Testing for Downs Syndrome and fetal abnormalities in early pregnancy

There have been a recent developments in testing for Down’s Syndrome (DS) and fetal abnormalities in early pregnancy. Up until recently the choice for testing (there is of course no compulsion to have any form of testing – many couples choose not to undergo DS screening tests) was between ultrasound/blood test (US) based screening and then proceeding to more invasive testing if indicated based on the results or proceeding directly to invasive testing without doing the US test.
Ultrasound based screening (Nuchal Transluscency or NT) involves a blood test performed on the mother at about 11 weeks to measure some proteins in her blood which are produced by the pregnancy followed by an US to measure the skin fold thickness at the back of the baby’s neck. These results in combination with the mother’s age are used to calculate the risk of the baby having not only DS but also a range of other significant abnormalities. This result provides a guide as the whether or not to proceed with further testing. Of all the women who undergo this test about 5% will be advised to consider further testing but only a very small proportion of these babies will have DS or another abnormality. The testing does not identify all babies with DS (about 5% of DS babies will not be identified by this testing approach). However as well as identifying the risk of DS this testing can also identify or give clues to a number of other potentially serious abnormalities in the baby.

Invasive testing is the next step if the the above test indicates a “high risk” result or for those women who choose to proceed directly to this type of test. This type of test involves taking a sample from inside the uterus, usually by passing a fine needle through the abdominal wall of the mother. The sample can be either the fluid that the baby is swimming in (amniocentesis done at about 15 weeks) or a sample from the placenta (CVS done at about 11 weeks). These tests are both highly accurate for DS and similar types of conditions as well as being able to identify many other less common genetic abnormalities. They provide a definite “yes” or “no” answer in regards to DS in the vast majority of cases. They do however both have a small risk of causing miscarriage (for CVS about 1:100 and for amniocentesis about 1:300).

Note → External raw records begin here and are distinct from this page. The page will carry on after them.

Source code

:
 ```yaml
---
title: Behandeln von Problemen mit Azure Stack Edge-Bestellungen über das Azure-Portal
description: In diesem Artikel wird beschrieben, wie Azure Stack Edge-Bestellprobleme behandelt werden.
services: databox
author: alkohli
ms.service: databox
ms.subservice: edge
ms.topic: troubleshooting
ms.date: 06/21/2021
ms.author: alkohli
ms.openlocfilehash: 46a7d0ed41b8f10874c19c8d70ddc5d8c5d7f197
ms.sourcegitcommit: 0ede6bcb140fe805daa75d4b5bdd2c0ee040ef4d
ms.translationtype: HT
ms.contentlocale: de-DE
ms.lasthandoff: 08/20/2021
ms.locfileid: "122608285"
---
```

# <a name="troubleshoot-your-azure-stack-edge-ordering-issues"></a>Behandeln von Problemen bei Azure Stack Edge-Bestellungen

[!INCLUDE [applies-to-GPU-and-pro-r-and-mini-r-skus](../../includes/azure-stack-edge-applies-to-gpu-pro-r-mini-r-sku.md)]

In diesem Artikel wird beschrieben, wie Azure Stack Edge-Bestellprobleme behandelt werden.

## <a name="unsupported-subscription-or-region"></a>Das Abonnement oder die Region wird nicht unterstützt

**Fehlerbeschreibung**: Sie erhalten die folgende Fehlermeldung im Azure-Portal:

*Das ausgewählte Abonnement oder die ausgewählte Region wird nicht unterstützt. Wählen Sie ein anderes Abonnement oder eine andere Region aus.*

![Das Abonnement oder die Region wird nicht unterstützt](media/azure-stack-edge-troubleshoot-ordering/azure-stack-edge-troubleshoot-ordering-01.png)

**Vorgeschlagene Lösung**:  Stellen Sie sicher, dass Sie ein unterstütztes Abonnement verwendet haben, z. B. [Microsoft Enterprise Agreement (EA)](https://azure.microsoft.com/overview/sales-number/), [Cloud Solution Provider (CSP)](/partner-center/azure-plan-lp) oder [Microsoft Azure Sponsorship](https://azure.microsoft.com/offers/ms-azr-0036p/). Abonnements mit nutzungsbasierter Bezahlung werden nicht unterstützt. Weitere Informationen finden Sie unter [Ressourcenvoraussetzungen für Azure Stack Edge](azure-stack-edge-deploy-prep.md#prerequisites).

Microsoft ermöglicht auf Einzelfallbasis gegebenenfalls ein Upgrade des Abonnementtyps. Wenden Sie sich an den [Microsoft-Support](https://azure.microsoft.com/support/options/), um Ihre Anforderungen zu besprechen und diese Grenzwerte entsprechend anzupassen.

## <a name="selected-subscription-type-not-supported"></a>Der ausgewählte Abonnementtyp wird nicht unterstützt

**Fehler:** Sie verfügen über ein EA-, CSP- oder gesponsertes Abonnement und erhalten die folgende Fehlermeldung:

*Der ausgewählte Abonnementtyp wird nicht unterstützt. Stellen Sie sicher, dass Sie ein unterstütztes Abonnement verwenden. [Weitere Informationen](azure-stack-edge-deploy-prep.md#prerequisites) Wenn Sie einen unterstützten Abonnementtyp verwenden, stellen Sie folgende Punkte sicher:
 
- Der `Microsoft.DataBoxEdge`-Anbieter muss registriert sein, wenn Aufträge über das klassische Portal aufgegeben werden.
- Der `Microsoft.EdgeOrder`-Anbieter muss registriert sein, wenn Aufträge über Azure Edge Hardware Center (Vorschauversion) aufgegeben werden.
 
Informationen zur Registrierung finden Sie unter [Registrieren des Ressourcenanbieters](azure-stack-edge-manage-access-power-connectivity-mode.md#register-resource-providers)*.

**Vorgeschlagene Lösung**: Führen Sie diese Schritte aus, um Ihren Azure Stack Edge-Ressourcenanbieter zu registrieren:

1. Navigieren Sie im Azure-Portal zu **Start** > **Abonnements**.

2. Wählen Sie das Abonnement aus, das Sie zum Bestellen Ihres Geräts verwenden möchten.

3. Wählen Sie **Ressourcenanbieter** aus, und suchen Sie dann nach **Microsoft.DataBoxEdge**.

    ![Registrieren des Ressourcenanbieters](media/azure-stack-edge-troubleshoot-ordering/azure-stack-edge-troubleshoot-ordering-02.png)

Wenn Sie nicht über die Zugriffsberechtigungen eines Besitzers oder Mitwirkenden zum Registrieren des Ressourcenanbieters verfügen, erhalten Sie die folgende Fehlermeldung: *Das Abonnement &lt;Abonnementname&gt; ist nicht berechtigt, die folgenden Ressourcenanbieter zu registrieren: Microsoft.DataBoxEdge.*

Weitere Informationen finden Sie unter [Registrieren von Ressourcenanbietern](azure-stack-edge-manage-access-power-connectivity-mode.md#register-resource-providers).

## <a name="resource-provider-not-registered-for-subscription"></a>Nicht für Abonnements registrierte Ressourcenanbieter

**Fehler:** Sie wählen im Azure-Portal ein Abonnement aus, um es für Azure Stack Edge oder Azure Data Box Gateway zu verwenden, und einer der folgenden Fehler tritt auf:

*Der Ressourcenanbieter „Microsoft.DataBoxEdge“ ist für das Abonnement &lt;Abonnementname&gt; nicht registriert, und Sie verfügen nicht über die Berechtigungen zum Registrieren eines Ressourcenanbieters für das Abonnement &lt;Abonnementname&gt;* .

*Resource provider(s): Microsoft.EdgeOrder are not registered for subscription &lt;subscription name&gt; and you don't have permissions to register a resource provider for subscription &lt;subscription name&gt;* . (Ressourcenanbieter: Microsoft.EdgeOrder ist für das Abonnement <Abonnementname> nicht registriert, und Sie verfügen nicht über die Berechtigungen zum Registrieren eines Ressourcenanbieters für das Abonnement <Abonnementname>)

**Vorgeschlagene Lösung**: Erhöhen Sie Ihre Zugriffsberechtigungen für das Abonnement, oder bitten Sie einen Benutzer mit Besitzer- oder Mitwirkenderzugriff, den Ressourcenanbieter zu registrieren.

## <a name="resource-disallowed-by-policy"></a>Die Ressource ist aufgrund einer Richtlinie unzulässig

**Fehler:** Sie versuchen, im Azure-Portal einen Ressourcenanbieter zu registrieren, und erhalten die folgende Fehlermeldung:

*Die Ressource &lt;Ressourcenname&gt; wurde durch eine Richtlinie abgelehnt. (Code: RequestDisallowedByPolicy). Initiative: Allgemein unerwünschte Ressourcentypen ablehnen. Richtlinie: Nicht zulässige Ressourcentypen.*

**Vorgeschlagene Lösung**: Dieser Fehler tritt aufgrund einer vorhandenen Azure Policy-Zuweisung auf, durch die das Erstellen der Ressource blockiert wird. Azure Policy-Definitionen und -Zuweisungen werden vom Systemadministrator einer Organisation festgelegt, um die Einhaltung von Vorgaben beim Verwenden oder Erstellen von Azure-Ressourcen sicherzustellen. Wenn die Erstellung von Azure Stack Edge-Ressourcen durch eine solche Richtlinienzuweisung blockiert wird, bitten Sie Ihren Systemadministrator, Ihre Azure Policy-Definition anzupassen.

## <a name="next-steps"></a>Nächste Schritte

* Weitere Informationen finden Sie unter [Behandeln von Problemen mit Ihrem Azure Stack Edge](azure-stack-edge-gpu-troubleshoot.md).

The new test: NIPT (Non-invasive prenatal testing)
This test has recently become available. It is a blood test performed on the mother after 10 weeks of pregnancy. It identifies the DNA of the baby in the mother’s blood and therefore is able to identify DS without taking a sample from inside the uterus. This is a very exciting development. Before you get too excited here are a few facts about it
– turnaround time for the test is generally about 1 week
-it is expensive, about $500 or so. No medicare rebate
– in a small proportion of tests (< 2%) the test is not successful (there is not enough fetal DNA present to produce a result)
– the test result is highly reliable, if the test indicates that the baby does not have DS then this can be relied upon to a level of about 99.8%. If the test shows that the baby has DS, it very likely to be correct but there is a 1:1,000 chance that it will be wrong (ie baby is normal) and for this reason it is recommended that invasive testing be done for confirmation before pregnancy termination is performed.
-it identifies DS and DS like chromosome abnormalities but does not identify the range of genetic or other abnormalities identified by amniocentesis/CVS or detailed US. Does this matter? Probably yes. Depending on your age group, DS only represents about 50% of the serious abnormalities which could be diagnosed at this early stage of pregnancy.
Where does this new test fit in at this stage?
NIPT is the best of the non-invasive tests for finding DS, however it is not very good and finding many of the other significant abnormalities which could be diagnosed by US based screening.
It can be used as a followup for women who undergo US based screening (NT) and who have a high risk result as an alternative to invasive testing. I would see that as it’s main role at this stage. That is, giving women who have a high risk NT an alternative to invasive testing. Up until now the option has been either proceed to invasive testing (with the small risk of miscarriage) or do no further testing.

If you choose to do NIPT as your first test, you should probably also undergo US based screening in addition as there are a number of serious conditions other than DS which will not be diagnosed by NIPT but which are likely to be diagnosed by US based screening.